Data supplied:
--------------------------------------------------

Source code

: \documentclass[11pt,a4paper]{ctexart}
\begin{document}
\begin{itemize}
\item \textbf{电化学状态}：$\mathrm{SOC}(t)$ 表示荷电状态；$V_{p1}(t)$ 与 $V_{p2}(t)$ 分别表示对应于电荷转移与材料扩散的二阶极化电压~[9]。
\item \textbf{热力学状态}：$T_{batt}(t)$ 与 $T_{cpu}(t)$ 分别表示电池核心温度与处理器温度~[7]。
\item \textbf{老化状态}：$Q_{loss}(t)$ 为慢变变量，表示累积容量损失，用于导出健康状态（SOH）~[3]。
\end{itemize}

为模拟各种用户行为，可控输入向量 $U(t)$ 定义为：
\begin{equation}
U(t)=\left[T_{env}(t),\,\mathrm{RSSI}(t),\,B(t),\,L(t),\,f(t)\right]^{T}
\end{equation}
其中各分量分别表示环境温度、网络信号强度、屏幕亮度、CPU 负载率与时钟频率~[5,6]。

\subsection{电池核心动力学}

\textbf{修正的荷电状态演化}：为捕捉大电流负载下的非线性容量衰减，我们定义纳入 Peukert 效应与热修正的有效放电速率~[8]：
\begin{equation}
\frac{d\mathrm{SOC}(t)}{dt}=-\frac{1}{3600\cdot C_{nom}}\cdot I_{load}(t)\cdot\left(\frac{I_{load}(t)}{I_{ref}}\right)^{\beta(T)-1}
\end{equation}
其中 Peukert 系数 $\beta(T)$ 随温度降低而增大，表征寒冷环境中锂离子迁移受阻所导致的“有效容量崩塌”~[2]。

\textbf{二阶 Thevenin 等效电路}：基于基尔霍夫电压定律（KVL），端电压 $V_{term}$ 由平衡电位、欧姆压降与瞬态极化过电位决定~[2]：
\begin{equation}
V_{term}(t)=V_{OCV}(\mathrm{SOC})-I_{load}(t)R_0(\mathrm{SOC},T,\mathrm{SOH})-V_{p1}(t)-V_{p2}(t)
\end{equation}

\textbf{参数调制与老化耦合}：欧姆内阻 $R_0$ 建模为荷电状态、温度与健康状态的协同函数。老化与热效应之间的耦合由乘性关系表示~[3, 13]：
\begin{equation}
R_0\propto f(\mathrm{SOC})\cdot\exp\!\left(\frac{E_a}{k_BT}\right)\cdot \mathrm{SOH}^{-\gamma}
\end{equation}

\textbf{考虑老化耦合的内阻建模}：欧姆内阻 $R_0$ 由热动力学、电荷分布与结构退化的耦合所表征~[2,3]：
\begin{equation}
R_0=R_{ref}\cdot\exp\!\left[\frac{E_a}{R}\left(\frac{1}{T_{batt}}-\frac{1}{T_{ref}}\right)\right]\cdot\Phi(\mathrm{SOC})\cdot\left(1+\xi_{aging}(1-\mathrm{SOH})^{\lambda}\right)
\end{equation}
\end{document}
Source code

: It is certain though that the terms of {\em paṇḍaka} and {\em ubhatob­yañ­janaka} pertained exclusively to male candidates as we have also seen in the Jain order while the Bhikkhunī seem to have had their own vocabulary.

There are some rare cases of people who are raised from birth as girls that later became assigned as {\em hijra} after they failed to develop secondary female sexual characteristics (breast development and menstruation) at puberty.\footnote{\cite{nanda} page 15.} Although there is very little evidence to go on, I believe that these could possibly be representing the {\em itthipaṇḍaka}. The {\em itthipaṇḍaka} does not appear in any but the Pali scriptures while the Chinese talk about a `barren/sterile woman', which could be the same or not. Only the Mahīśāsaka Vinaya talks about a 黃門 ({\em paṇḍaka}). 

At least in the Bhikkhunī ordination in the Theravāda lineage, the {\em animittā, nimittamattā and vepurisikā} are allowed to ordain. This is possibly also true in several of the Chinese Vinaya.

--------------------------------------------------

Goal of the exercise: Count the lines of the material above that contain "欧姆内阻"; your reply is that number and no more.

Solution below: 2